----- STORED DATA
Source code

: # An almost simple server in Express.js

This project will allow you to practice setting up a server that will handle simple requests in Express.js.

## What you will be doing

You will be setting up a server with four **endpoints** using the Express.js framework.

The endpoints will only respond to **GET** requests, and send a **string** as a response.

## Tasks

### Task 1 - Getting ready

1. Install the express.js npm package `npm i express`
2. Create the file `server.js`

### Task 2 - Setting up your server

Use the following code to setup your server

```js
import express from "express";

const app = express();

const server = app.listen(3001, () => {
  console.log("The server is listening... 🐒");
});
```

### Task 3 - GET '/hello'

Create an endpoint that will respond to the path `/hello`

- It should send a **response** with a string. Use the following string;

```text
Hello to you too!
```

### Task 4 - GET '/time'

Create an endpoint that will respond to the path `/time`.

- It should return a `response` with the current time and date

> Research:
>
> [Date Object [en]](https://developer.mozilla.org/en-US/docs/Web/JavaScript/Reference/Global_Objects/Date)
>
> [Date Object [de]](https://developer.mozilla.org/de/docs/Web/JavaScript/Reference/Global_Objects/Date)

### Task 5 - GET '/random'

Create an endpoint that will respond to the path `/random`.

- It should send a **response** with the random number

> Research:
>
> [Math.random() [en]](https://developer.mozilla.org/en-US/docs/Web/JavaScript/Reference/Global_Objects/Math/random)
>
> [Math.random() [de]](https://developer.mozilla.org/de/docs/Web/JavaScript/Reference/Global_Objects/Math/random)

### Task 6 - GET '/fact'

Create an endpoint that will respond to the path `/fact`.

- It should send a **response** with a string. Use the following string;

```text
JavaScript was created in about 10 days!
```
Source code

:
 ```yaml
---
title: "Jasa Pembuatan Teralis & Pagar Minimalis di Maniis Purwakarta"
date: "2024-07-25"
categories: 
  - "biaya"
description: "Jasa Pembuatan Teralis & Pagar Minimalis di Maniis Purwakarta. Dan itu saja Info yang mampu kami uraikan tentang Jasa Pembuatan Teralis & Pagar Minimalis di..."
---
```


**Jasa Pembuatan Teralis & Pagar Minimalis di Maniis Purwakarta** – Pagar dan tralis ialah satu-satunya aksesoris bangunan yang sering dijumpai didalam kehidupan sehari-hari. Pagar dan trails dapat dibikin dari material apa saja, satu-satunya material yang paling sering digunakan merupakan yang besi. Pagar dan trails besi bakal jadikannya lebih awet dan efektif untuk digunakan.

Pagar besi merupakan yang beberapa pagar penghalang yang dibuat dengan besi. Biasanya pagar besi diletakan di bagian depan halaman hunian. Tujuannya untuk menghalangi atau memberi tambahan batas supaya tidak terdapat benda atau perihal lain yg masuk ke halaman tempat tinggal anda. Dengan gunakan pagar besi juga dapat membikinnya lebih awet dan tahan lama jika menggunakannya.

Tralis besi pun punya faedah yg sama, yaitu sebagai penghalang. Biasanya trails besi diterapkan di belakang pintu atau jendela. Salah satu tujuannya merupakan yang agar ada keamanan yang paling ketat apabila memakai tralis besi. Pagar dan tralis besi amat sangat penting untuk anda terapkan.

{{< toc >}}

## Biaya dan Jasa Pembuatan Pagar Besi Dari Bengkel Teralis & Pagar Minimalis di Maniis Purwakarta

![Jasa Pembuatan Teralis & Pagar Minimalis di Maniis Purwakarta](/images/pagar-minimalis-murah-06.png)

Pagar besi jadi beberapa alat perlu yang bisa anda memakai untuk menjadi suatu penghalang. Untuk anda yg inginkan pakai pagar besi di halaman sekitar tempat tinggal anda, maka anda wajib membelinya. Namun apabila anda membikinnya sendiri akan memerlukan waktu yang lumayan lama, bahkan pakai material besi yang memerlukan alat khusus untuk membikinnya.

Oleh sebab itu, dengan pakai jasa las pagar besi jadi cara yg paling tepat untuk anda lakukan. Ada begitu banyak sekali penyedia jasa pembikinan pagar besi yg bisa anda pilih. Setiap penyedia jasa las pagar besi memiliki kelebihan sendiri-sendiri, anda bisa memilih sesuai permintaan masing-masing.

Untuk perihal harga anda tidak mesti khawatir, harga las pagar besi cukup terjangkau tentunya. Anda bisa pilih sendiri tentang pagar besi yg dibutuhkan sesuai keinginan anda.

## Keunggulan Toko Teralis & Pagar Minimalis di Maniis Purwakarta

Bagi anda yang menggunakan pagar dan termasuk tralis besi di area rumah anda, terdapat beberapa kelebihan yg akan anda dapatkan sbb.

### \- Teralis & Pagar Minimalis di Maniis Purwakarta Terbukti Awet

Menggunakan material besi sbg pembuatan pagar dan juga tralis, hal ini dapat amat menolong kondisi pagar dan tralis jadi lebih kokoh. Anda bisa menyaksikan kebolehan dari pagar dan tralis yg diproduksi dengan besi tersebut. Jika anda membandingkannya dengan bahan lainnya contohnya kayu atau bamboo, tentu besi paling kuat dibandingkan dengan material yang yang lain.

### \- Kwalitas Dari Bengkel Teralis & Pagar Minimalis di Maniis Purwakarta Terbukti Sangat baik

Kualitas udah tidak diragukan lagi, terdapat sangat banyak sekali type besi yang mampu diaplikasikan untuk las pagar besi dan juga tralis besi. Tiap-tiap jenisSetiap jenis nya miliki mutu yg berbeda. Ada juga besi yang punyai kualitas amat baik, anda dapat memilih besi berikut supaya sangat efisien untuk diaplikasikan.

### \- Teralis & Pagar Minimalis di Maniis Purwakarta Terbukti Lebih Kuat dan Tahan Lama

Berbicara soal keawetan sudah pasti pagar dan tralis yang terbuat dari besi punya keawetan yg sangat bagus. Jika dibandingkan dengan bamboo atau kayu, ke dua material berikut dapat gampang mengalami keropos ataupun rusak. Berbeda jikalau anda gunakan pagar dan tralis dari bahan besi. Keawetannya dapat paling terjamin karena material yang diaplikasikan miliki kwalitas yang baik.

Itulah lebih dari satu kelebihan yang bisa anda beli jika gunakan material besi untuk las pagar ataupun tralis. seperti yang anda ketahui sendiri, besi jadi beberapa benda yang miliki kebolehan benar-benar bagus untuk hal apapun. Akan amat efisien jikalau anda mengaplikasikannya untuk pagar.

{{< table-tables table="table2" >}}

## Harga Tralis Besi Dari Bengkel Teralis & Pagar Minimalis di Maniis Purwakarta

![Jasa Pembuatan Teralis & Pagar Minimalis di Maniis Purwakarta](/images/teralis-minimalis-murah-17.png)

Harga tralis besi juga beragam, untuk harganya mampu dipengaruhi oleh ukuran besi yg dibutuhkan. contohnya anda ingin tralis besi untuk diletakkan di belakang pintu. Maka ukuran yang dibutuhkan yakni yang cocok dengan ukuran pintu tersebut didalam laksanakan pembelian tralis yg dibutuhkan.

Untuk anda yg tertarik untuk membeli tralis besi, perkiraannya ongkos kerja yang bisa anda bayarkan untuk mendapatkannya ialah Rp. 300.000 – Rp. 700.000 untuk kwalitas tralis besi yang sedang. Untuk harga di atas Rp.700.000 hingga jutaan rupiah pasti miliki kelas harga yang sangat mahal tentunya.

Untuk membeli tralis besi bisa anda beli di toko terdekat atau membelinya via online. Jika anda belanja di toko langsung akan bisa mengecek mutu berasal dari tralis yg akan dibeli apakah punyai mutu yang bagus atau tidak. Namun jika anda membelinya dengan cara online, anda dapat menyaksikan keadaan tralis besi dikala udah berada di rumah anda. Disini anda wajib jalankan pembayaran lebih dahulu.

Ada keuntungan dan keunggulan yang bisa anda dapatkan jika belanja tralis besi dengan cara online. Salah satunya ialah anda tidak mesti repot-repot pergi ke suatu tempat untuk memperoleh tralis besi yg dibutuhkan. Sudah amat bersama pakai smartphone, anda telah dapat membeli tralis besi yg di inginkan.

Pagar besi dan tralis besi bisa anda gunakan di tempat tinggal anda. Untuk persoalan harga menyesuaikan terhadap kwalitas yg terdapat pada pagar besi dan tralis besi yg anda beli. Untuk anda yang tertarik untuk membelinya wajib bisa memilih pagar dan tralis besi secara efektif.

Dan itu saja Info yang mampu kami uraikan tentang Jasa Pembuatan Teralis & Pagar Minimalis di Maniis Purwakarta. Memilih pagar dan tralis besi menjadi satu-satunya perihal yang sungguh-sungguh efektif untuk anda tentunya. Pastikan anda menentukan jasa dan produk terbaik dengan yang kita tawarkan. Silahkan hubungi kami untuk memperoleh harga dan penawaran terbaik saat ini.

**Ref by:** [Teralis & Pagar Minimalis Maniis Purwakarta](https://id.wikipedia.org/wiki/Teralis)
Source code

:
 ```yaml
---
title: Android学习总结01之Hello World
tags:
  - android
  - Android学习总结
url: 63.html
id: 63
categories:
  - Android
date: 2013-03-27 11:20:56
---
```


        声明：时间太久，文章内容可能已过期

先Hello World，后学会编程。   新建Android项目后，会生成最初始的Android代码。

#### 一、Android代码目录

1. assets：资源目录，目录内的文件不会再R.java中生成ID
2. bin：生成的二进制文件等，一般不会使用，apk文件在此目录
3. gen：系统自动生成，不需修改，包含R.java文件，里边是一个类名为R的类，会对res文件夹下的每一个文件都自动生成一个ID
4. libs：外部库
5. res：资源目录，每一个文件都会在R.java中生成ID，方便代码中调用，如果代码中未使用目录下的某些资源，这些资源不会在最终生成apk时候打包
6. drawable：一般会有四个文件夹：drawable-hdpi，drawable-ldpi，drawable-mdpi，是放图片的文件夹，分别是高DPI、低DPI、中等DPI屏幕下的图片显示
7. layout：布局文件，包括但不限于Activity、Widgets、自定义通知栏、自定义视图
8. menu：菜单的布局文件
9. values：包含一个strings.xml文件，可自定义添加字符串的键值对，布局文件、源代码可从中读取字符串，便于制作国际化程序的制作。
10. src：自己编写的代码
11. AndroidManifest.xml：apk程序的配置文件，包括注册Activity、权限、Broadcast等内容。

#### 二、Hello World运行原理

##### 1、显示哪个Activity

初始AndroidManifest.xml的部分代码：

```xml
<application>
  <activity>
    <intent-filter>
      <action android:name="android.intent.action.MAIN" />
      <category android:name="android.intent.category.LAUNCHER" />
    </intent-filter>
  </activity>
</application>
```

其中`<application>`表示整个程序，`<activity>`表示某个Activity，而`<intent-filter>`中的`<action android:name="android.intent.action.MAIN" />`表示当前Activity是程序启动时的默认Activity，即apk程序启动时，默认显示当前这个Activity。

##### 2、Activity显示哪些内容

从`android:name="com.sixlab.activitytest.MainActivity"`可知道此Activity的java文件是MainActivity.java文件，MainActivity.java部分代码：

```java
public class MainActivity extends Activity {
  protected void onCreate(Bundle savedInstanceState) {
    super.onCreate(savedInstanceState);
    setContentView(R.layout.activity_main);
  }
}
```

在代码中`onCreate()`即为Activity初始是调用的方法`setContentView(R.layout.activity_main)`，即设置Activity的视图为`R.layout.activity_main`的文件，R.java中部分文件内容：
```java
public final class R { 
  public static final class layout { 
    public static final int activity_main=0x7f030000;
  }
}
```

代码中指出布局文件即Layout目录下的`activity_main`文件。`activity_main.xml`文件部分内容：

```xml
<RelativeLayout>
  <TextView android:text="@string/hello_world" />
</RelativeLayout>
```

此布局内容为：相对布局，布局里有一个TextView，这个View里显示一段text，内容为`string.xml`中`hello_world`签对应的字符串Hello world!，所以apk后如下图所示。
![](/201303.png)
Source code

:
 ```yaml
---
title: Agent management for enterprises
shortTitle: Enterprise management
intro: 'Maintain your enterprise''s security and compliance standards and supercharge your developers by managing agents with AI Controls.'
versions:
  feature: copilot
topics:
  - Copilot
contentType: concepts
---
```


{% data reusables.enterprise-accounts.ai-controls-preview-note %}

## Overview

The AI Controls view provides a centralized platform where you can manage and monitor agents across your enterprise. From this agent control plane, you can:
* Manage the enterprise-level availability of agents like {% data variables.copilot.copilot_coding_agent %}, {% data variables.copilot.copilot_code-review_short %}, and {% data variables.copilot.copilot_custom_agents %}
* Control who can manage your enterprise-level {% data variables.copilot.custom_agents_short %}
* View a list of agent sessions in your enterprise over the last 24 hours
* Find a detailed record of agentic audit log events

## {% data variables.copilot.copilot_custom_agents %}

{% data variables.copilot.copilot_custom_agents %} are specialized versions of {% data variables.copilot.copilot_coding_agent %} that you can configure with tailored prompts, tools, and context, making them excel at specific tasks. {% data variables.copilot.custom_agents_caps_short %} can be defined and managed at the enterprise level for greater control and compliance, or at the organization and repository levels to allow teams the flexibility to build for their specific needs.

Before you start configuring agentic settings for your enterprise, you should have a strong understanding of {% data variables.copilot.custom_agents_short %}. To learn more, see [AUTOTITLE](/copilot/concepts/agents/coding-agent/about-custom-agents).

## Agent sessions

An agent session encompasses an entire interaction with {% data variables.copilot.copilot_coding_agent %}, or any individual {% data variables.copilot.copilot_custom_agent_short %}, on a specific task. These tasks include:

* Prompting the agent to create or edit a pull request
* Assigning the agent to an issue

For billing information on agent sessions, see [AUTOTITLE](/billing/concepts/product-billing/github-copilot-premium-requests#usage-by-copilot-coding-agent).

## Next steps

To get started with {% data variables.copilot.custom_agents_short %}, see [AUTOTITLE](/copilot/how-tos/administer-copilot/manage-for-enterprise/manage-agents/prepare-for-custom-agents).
----------
EXERCISE REQUIREMENTS:
Go through the records and work out how many lines contain the string "filter". The answer should be that number alone.

EXPECTED ANSWER:
3